Exercise: Among the entries below, find the line with "2. Once powerup, press", then quote it and each following line up to and including the line with "### References", and nothing else.

Information:
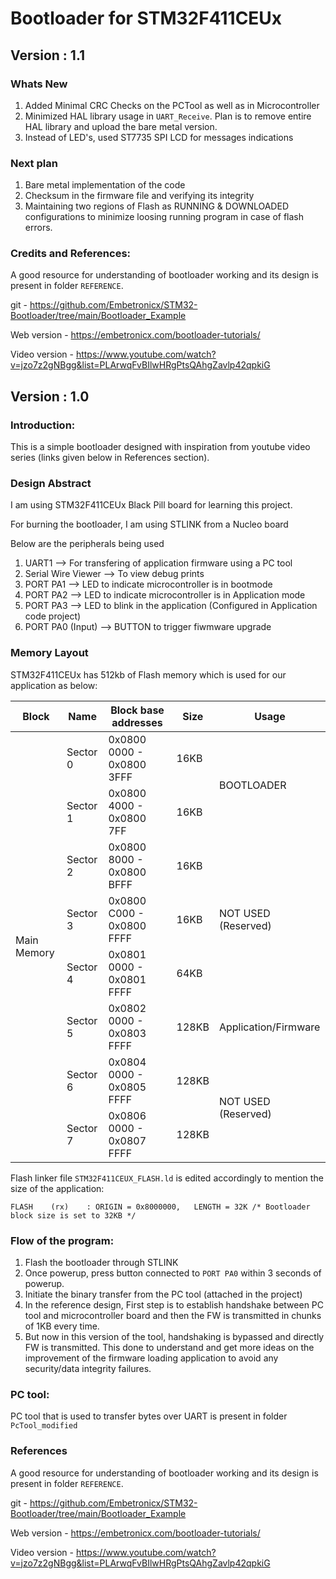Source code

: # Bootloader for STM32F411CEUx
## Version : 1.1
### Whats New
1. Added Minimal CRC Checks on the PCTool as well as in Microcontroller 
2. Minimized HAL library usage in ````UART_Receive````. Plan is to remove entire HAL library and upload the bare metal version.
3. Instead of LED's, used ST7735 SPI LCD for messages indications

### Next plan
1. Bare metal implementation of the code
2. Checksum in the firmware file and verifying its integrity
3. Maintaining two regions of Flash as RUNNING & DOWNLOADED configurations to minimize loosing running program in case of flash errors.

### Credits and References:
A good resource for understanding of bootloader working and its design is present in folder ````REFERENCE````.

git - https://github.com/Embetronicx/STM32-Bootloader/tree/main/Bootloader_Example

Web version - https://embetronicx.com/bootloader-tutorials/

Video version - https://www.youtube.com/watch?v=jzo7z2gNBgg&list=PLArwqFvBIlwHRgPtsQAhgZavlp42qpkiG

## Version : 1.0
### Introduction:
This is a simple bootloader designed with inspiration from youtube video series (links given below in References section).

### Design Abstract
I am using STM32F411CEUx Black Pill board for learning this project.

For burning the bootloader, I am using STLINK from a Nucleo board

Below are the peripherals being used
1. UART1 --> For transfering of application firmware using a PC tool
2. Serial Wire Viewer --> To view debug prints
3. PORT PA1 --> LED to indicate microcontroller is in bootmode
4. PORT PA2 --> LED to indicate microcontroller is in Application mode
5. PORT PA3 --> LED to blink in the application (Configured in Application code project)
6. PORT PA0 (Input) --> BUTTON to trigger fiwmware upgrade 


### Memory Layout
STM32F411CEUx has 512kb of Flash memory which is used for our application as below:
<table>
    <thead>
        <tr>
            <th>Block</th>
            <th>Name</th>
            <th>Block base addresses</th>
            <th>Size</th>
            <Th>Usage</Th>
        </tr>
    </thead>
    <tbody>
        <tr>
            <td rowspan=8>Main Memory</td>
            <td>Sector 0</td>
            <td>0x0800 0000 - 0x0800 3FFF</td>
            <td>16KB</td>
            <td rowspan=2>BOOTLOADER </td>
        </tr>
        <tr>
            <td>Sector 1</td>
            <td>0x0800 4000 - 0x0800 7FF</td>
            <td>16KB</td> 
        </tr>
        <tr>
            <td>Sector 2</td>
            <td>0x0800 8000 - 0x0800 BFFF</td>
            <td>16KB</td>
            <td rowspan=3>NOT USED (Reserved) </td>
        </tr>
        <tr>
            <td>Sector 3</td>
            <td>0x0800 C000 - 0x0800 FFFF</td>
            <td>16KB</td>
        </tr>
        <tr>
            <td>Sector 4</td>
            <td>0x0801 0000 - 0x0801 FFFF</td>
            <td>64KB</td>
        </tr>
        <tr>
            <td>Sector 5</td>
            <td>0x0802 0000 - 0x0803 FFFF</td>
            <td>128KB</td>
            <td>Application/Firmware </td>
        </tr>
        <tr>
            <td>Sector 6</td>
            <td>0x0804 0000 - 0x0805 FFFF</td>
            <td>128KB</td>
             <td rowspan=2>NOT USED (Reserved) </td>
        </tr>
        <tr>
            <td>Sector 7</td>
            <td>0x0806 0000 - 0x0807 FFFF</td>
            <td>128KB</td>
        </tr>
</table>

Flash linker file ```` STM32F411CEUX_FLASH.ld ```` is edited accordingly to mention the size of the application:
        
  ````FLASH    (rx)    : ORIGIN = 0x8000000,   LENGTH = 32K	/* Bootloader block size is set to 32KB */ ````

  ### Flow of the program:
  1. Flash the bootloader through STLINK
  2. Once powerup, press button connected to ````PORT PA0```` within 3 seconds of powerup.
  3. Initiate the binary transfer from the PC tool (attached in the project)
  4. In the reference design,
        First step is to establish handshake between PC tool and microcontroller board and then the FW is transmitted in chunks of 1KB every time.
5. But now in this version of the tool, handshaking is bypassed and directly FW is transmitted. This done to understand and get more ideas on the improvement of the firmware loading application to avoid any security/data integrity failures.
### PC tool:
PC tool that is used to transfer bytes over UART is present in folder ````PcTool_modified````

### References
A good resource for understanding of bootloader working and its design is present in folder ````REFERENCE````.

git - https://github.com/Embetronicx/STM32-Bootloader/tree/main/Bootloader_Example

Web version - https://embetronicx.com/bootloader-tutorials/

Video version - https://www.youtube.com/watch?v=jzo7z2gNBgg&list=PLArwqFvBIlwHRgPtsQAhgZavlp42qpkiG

Answer for this exercise:
  2. Once powerup, press button connected to ````PORT PA0```` within 3 seconds of powerup.
  3. Initiate the binary transfer from the PC tool (attached in the project)
  4. In the reference design,
        First step is to establish handshake between PC tool and microcontroller board and then the FW is transmitted in chunks of 1KB every time.
5. But now in this version of the tool, handshaking is bypassed and directly FW is transmitted. This done to understand and get more ideas on the improvement of the firmware loading application to avoid any security/data integrity failures.
### PC tool:
PC tool that is used to transfer bytes over UART is present in folder ````PcTool_modified````

### References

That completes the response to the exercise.